I have a question on the proof of Lemma 10.29 in Prof. John M Lee's book "Introduction to Smooth Manifolds" (second edition), called the bundle homomorphism characterization lemma. My questions are essentially related to the use of the extension lemma for smooth functions (Lemma 2.26) and for vector bundles (Lemma 10.12).
Let me briefly recall the part of the proof I am having trouble with. In the second paragraph of page 263, let $\tau\in\Gamma(M, E)$ be a smooth section of the smooth vector bundle $E\to M$ (of rank $k$) satisfying $\tau(p)=0$, and $(\sigma_1, \ldots, \sigma_k)$ a smooth local frame for $E\to M$ over a neighborhood $U$ of $p$. Write $\tau=u^i\sigma_i$ for some unique $u^i\in C^\infty(U)$. Then $\tau(p)=0$ implies $u^i(p)=0$ for every $1\leq i\leq k$. Then by the extension lemmas for vector bundles and for functions (I presume the author is talking about Lemma 2.26 and Lemma 10.12), there exist smooth global sections $\tilde{\sigma}_i\in\Gamma(M, E)$ that agree with $\sigma_i$ is a neighborhood of $p$, and smooth functions $\tilde{u}^i\in C^\infty(M)$ that agree with $u^i$ in some neighborhood of $p$.
The questions I have are:
The smooth functions $u^i$ and smooth local sections $\sigma^i$ are defined on $U$, an open subset of $M$. I am not sure how to apply Lemma 2.26 and Lemma 10.12 (if I did not misunderstood what the author said in the book) as these lemmas are stated for smooth functions and sections defined on a closed subset of $M$, say $A$.
Moreover, when it says the smooth extensions agree with $u^i$ and $\sigma^i$ in a neighborhood of $p$, I think the author meant open neighborhood. But it seems that Lemma 2.26 and Lemma 10.12 state that the resulting extension agree with the original one on the closed subset $A$. Of course, one could take the interior of the closed subset $A$ in question, but I am not sure if this is what the author meant.

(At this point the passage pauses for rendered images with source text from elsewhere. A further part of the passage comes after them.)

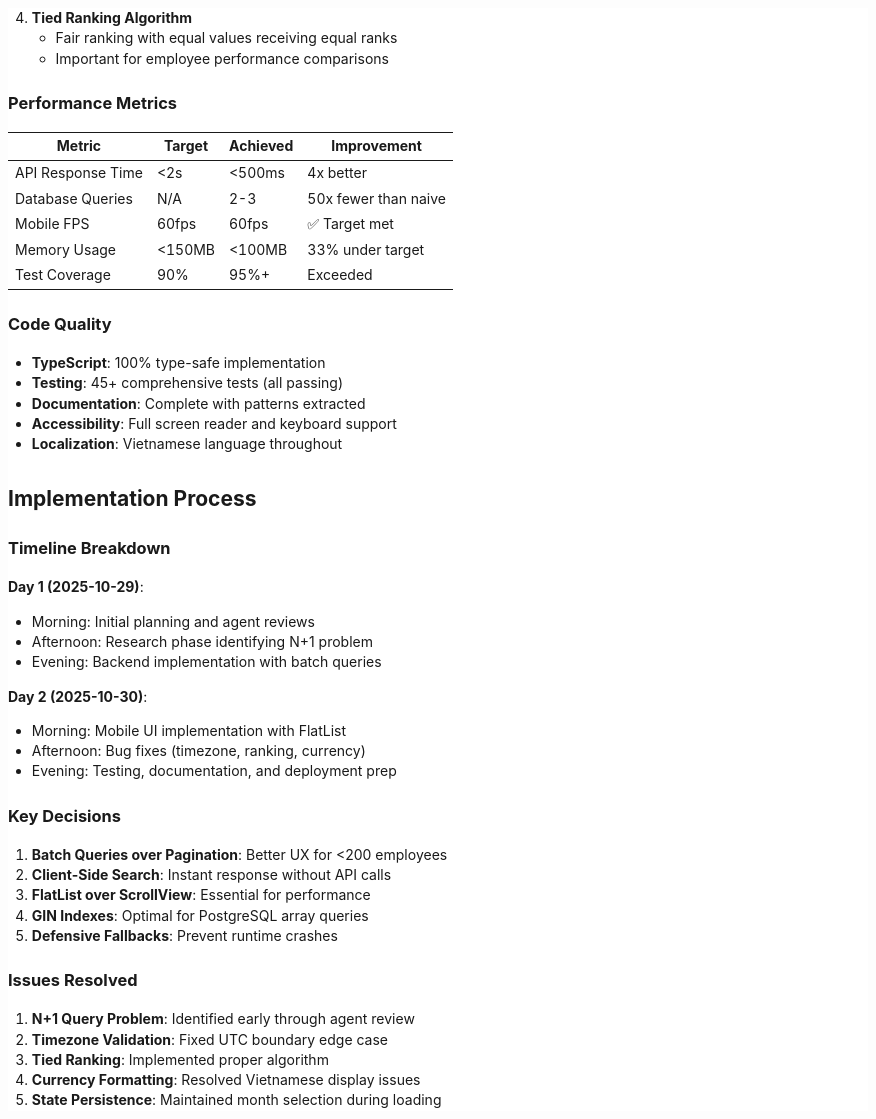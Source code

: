 4. **Tied Ranking Algorithm**
   - Fair ranking with equal values receiving equal ranks
   - Important for employee performance comparisons

### Performance Metrics

| Metric | Target | Achieved | Improvement |
|--------|--------|----------|-------------|
| API Response Time | <2s | <500ms | 4x better |
| Database Queries | N/A | 2-3 | 50x fewer than naive |
| Mobile FPS | 60fps | 60fps | ✅ Target met |
| Memory Usage | <150MB | <100MB | 33% under target |
| Test Coverage | 90% | 95%+ | Exceeded |

### Code Quality

- **TypeScript**: 100% type-safe implementation
- **Testing**: 45+ comprehensive tests (all passing)
- **Documentation**: Complete with patterns extracted
- **Accessibility**: Full screen reader and keyboard support
- **Localization**: Vietnamese language throughout

## Implementation Process

### Timeline Breakdown

**Day 1 (2025-10-29)**:
- Morning: Initial planning and agent reviews
- Afternoon: Research phase identifying N+1 problem
- Evening: Backend implementation with batch queries

**Day 2 (2025-10-30)**:
- Morning: Mobile UI implementation with FlatList
- Afternoon: Bug fixes (timezone, ranking, currency)
- Evening: Testing, documentation, and deployment prep

### Key Decisions

1. **Batch Queries over Pagination**: Better UX for <200 employees
2. **Client-Side Search**: Instant response without API calls
3. **FlatList over ScrollView**: Essential for performance
4. **GIN Indexes**: Optimal for PostgreSQL array queries
5. **Defensive Fallbacks**: Prevent runtime crashes

### Issues Resolved

1. **N+1 Query Problem**: Identified early through agent review
2. **Timezone Validation**: Fixed UTC boundary edge case
3. **Tied Ranking**: Implemented proper algorithm
4. **Currency Formatting**: Resolved Vietnamese display issues
5. **State Persistence**: Maintained month selection during loading
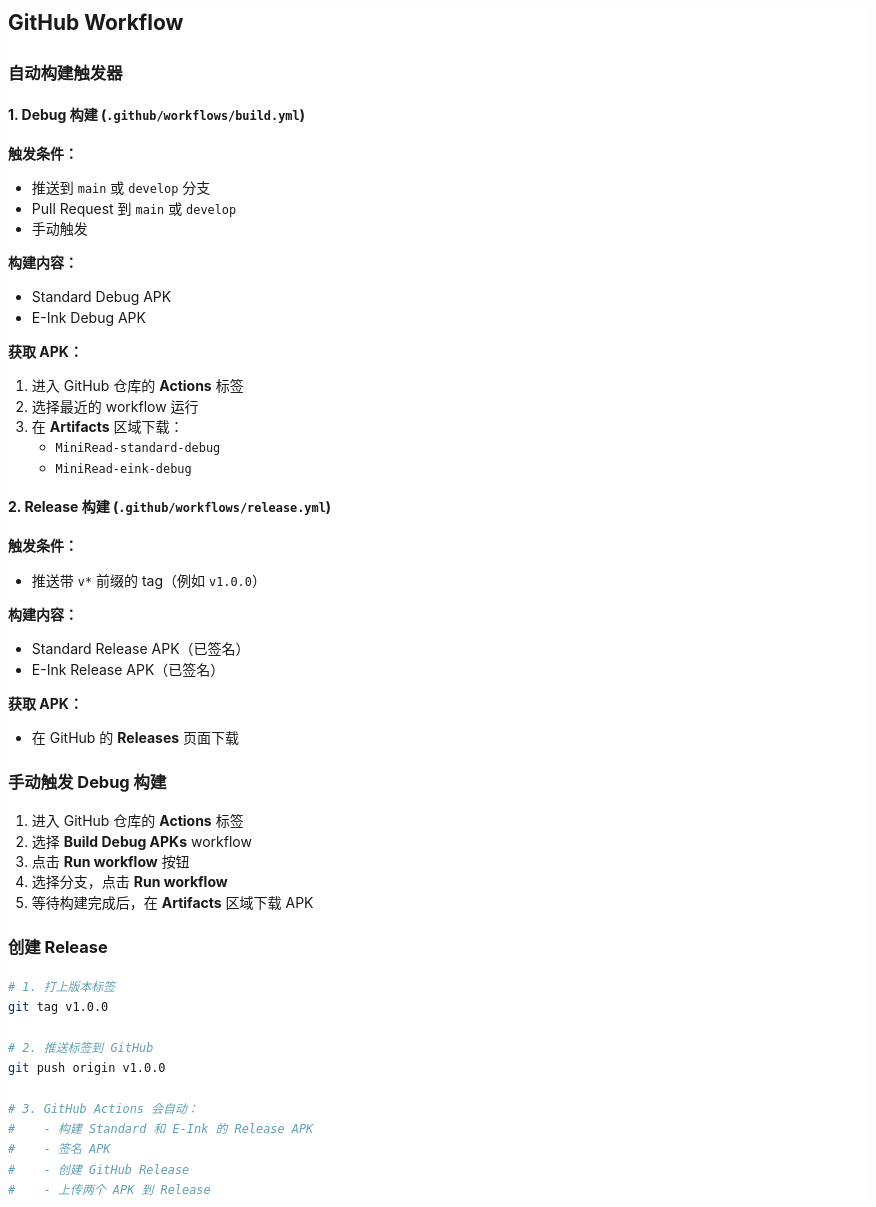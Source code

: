 
## GitHub Workflow

### 自动构建触发器

#### 1. Debug 构建 (`.github/workflows/build.yml`)

**触发条件：**
- 推送到 `main` 或 `develop` 分支
- Pull Request 到 `main` 或 `develop`
- 手动触发

**构建内容：**
- Standard Debug APK
- E-Ink Debug APK

**获取 APK：**
1. 进入 GitHub 仓库的 **Actions** 标签
2. 选择最近的 workflow 运行
3. 在 **Artifacts** 区域下载：
   - `MiniRead-standard-debug`
   - `MiniRead-eink-debug`

#### 2. Release 构建 (`.github/workflows/release.yml`)

**触发条件：**
- 推送带 `v*` 前缀的 tag（例如 `v1.0.0`）

**构建内容：**
- Standard Release APK（已签名）
- E-Ink Release APK（已签名）

**获取 APK：**
- 在 GitHub 的 **Releases** 页面下载

### 手动触发 Debug 构建

1. 进入 GitHub 仓库的 **Actions** 标签
2. 选择 **Build Debug APKs** workflow
3. 点击 **Run workflow** 按钮
4. 选择分支，点击 **Run workflow**
5. 等待构建完成后，在 **Artifacts** 区域下载 APK

### 创建 Release

```bash
# 1. 打上版本标签
git tag v1.0.0

# 2. 推送标签到 GitHub
git push origin v1.0.0

# 3. GitHub Actions 会自动：
#    - 构建 Standard 和 E-Ink 的 Release APK
#    - 签名 APK
#    - 创建 GitHub Release
#    - 上传两个 APK 到 Release
```
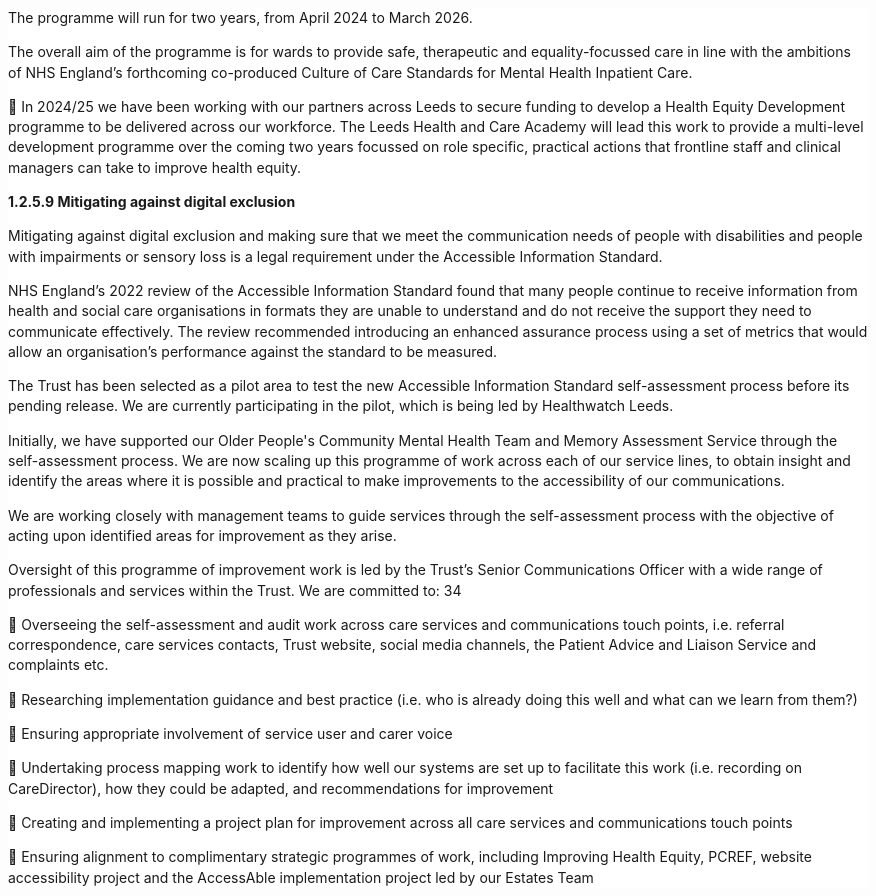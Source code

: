The programme will run for two years, from April 2024 to March 2026. 

The overall aim of the programme is for wards to provide safe, therapeutic and equality-focussed care in line with the ambitions of NHS England’s forthcoming co-produced Culture of Care Standards for Mental Health Inpatient Care. 

 In 2024/25 we have been working with our partners across Leeds to secure funding to develop a Health Equity Development programme to be delivered across our workforce. The Leeds Health and Care Academy will lead this work to provide a multi-level development programme over the coming two years focussed on role specific, practical actions that frontline staff and clinical managers can take to improve health equity. 

**1.2.5.9 Mitigating against digital exclusion**

Mitigating against digital exclusion and making sure that we meet the communication needs of people with disabilities and people with impairments or sensory loss is a legal requirement under the Accessible Information Standard. 

NHS England’s 2022 review of the Accessible Information Standard found that many people continue to receive information from health and social care organisations in formats they are unable to understand and do not receive the support they need to communicate effectively. The review recommended introducing an enhanced assurance process using a set of metrics that would allow an organisation’s performance against the standard to be measured. 

The Trust has been selected as a pilot area to test the new Accessible Information Standard self-assessment process before its pending release. We are currently participating in the pilot, which is being led by Healthwatch Leeds. 

Initially, we have supported our Older People's Community Mental Health Team and Memory Assessment Service through the self-assessment process. We are now scaling up this programme of work across each of our service lines, to obtain insight and identify the areas where it is possible and practical to make improvements to the accessibility of our communications. 

We are working closely with management teams to guide services through the self-assessment process with the objective of acting upon identified areas for improvement as they arise. 

Oversight of this programme of improvement work is led by the Trust’s Senior Communications Officer with a wide range of professionals and services within the Trust. We are committed to: 34 

 Overseeing the self-assessment and audit work across care services and communications touch points, i.e. referral correspondence, care services contacts, Trust website, social media channels, the Patient Advice and Liaison Service and complaints etc. 

 Researching implementation guidance and best practice \(i.e. who is already doing this well and what can we learn from them?\) 

 Ensuring appropriate involvement of service user and carer voice 

 Undertaking process mapping work to identify how well our systems are set up to facilitate this work \(i.e. recording on CareDirector\), how they could be adapted, and recommendations for improvement 

 Creating and implementing a project plan for improvement across all care services and communications touch points 

 Ensuring alignment to complimentary strategic programmes of work, including Improving Health Equity, PCREF, website accessibility project and the AccessAble implementation project led by our Estates Team 
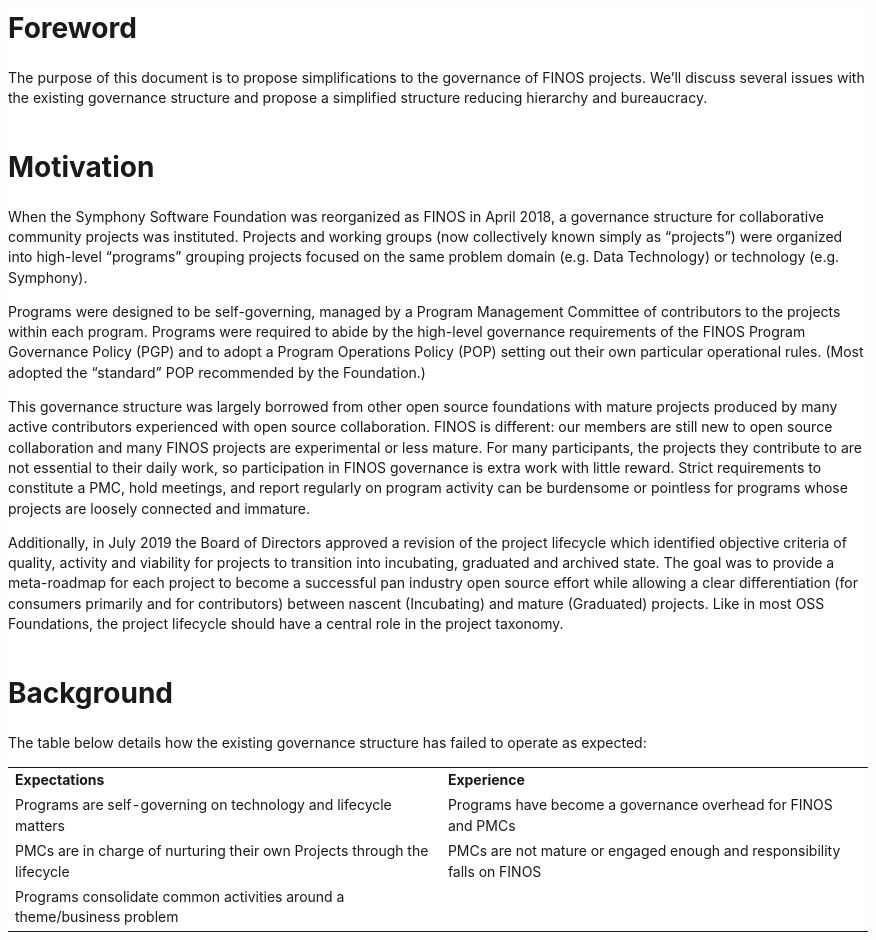 
# Foreword

The purpose of this document is to propose simplifications to the governance of FINOS projects. We’ll discuss several issues with the existing governance structure and propose a simplified structure reducing hierarchy and bureaucracy.


# Motivation

When the Symphony Software Foundation was reorganized as FINOS in April 2018, a governance structure for collaborative community projects was instituted. Projects and working groups (now collectively known simply as “projects”) were organized into high-level “programs” grouping projects focused on the same problem domain (e.g. Data Technology) or technology (e.g. Symphony). 

Programs were designed to be self-governing, managed by a Program Management Committee of contributors to the projects within each program. Programs were required to abide by the high-level governance requirements of the FINOS Program Governance Policy (PGP) and to adopt a Program Operations Policy (POP) setting out their own particular operational rules. (Most adopted the “standard” POP recommended by the Foundation.)

This governance structure was largely borrowed from other open source foundations with mature projects produced by many active contributors experienced with open source collaboration. FINOS is different: our members are still new to open source collaboration and many FINOS projects are experimental or less mature. For many participants, the projects they contribute to are not essential to their daily work, so participation in FINOS governance is extra work with little reward. Strict requirements to constitute a PMC, hold meetings, and report regularly on program activity can be burdensome or pointless for programs whose projects are loosely connected and immature.

Additionally, in July 2019 the Board of Directors approved a revision of the project lifecycle which identified objective criteria of quality, activity and viability for projects to transition into incubating, graduated and archived state. The goal was to provide a meta-roadmap for each project to become a successful pan industry open source effort while allowing a clear differentiation (for consumers primarily and for contributors) between nascent (Incubating) and mature (Graduated) projects. Like in most OSS Foundations, the project lifecycle should have a central role in the project taxonomy. 


# Background

The table below details how the existing governance structure has failed to operate as expected:


<table>
  <tr>
   <td><strong>Expectations</strong>
   </td>
   <td><strong>Experience</strong>
   </td>
  </tr>
  <tr>
   <td>Programs are self-governing on technology and lifecycle matters
   </td>
   <td>Programs have become a governance overhead for FINOS and PMCs
   </td>
  </tr>
  <tr>
   <td>PMCs are in charge of nurturing their own Projects through the lifecycle
   </td>
   <td>PMCs are not mature or engaged enough and responsibility falls on FINOS
   </td>
  </tr>
  <tr>
   <td>Programs consolidate common activities around a theme/business problem
   </td>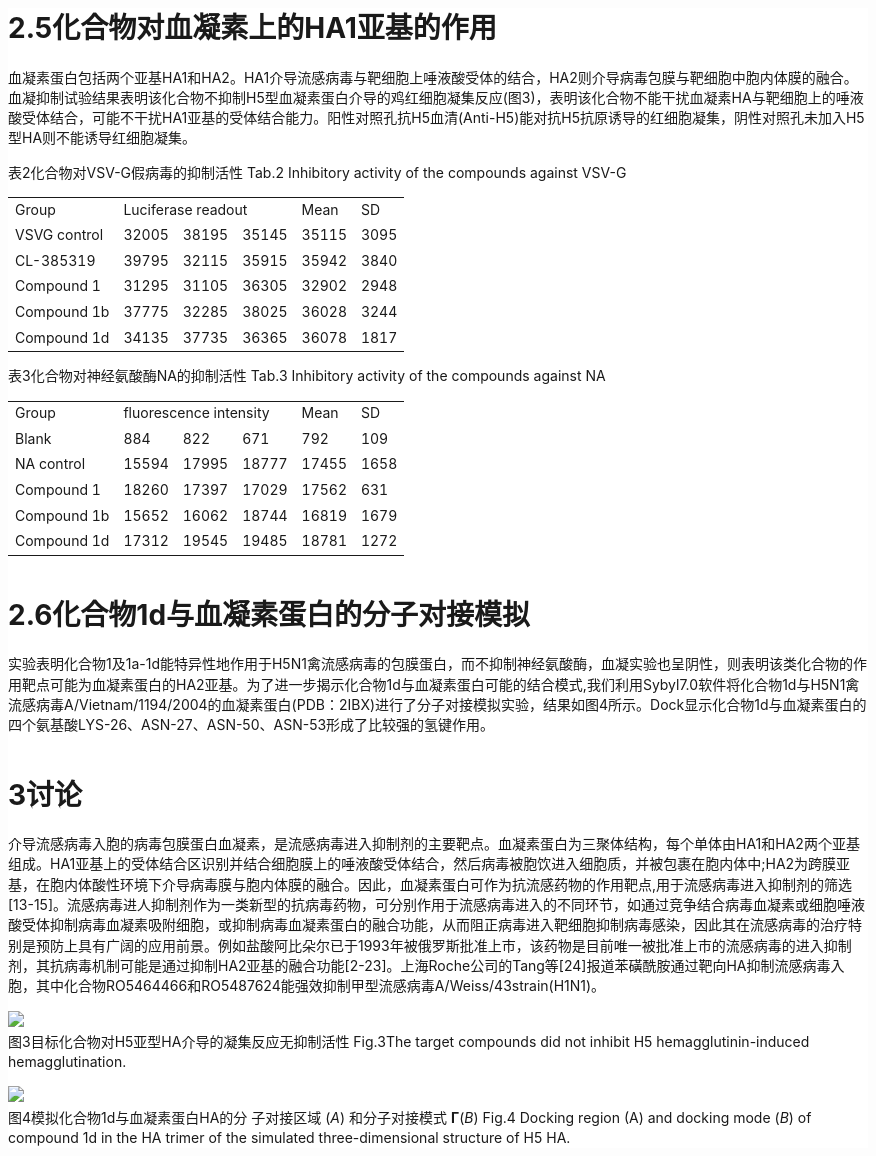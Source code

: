# 2.5化合物对血凝素上的HA1亚基的作用

血凝素蛋白包括两个亚基HA1和HA2。HA1介导流感病毒与靶细胞上唾液酸受体的结合，HA2则介导病毒包膜与靶细胞中胞内体膜的融合。血凝抑制试验结果表明该化合物不抑制H5型血凝素蛋白介导的鸡红细胞凝集反应(图3)，表明该化合物不能干扰血凝素HA与靶细胞上的唾液酸受体结合，可能不干扰HA1亚基的受体结合能力。阳性对照孔抗H5血清(Anti-H5)能对抗H5抗原诱导的红细胞凝集，阴性对照孔未加入H5型HA则不能诱导红细胞凝集。

表2化合物对VSV-G假病毒的抑制活性 Tab.2 Inhibitory activity of the compounds against VSV-G   

<html><body><table><tr><td>Group</td><td colspan="3">Luciferase readout</td><td>Mean</td><td>SD</td></tr><tr><td>VSVG control</td><td>32005</td><td>38195</td><td>35145</td><td>35115</td><td>3095</td></tr><tr><td>CL-385319</td><td>39795</td><td>32115</td><td>35915</td><td>35942</td><td>3840</td></tr><tr><td>Compound 1</td><td>31295</td><td>31105</td><td>36305</td><td>32902</td><td>2948</td></tr><tr><td>Compound 1b</td><td>37775</td><td>32285</td><td>38025</td><td>36028</td><td>3244</td></tr><tr><td>Compound 1d</td><td>34135</td><td>37735</td><td>36365</td><td>36078</td><td>1817</td></tr></table></body></html>

表3化合物对神经氨酸酶NA的抑制活性 Tab.3 Inhibitory activity of the compounds against NA   

<html><body><table><tr><td>Group</td><td colspan="3">fluorescence intensity</td><td>Mean</td><td>SD</td></tr><tr><td>Blank</td><td>884</td><td>822</td><td>671</td><td>792</td><td>109</td></tr><tr><td>NA control</td><td>15594</td><td>17995</td><td>18777</td><td>17455</td><td>1658</td></tr><tr><td>Compound 1</td><td>18260</td><td>17397</td><td>17029</td><td>17562</td><td>631</td></tr><tr><td>Compound 1b</td><td>15652</td><td>16062</td><td>18744</td><td>16819</td><td>1679</td></tr><tr><td>Compound 1d</td><td>17312</td><td>19545</td><td>19485</td><td>18781</td><td>1272</td></tr></table></body></html>

# 2.6化合物1d与血凝素蛋白的分子对接模拟

实验表明化合物1及1a-1d能特异性地作用于H5N1禽流感病毒的包膜蛋白，而不抑制神经氨酸酶，血凝实验也呈阴性，则表明该类化合物的作用靶点可能为血凝素蛋白的HA2亚基。为了进一步揭示化合物1d与血凝素蛋白可能的结合模式,我们利用Sybyl7.0软件将化合物1d与H5N1禽流感病毒A/Vietnam/1194/2004的血凝素蛋白(PDB：2IBX)进行了分子对接模拟实验，结果如图4所示。Dock显示化合物1d与血凝素蛋白的四个氨基酸LYS-26、ASN-27、ASN-50、ASN-53形成了比较强的氢键作用。

# 3讨论

介导流感病毒入胞的病毒包膜蛋白血凝素，是流感病毒进入抑制剂的主要靶点。血凝素蛋白为三聚体结构，每个单体由HA1和HA2两个亚基组成。HA1亚基上的受体结合区识别并结合细胞膜上的唾液酸受体结合，然后病毒被胞饮进入细胞质，并被包裹在胞内体中;HA2为跨膜亚基，在胞内体酸性环境下介导病毒膜与胞内体膜的融合。因此，血凝素蛋白可作为抗流感药物的作用靶点,用于流感病毒进入抑制剂的筛选[13-15]。流感病毒进人抑制剂作为一类新型的抗病毒药物，可分别作用于流感病毒进入的不同环节，如通过竞争结合病毒血凝素或细胞唾液酸受体抑制病毒血凝素吸附细胞，或抑制病毒血凝素蛋白的融合功能，从而阻正病毒进入靶细胞抑制病毒感染，因此其在流感病毒的治疗特别是预防上具有广阔的应用前景。例如盐酸阿比朵尔已于1993年被俄罗斯批准上市，该药物是目前唯一被批准上市的流感病毒的进入抑制剂，其抗病毒机制可能是通过抑制HA2亚基的融合功能[2-23]。上海Roche公司的Tang等[24]报道苯磺酰胺通过靶向HA抑制流感病毒入胞，其中化合物RO5464466和RO5487624能强效抑制甲型流感病毒A/Weiss/43strain(H1N1)。

![](images/e89d20db638a8211cbb89e20e082734a4d8c19d6c247065b75a208e4ba373a03.jpg)  
图3目标化合物对H5亚型HA介导的凝集反应无抑制活性 Fig.3The target compounds did not inhibit H5 hemagglutinin-induced hemagglutination.

![](images/81a4d6071e0e139d156ec4b73c89bd1ad2000c7d2cee011a87ba30ba639a9d2e.jpg)  
图4模拟化合物1d与血凝素蛋白HA的分 子对接区域 $( A )$ 和分子对接模式 $\mathbf { \Gamma } ( B )$ Fig.4 Docking region (A) and docking mode $( B )$ of compound 1d in the HA trimer of the simulated three-dimensional structure of H5 HA.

I was thinking if it is possible that the argument is like the one given in Proposition 8.7. That is, since $u^i(p)=0$ and $\sigma^i(p)$ is a nonzero vector, by Lemma 2.26 and Lemma 10.12 one can find smooth extensions of the functions $\{p\}\to\mathbb{R}$ and sections $\{p\}\to E$, where the closed subset $A$ is the singleton $p$. But then by 2 above, I don't see how these smooth extensions agree with $u^i$ and $\sigma^i$ in a (open) neighborhood of $p$.
Please let me know if I miss something here. Thanks~
It seems one can use a general fact for a Hausdorff and locally compact space $M$, namely, in such a space, for every point $x$ and every open neighborhood $U$ of $x$, there exists a precompact open neighborhood $V$ of $x$ such that $\overline{V}\subseteq U$. The compactness of $\overline{V}$ implies that it is closed in $M$.
Well, seems like I forgot all the point-set topology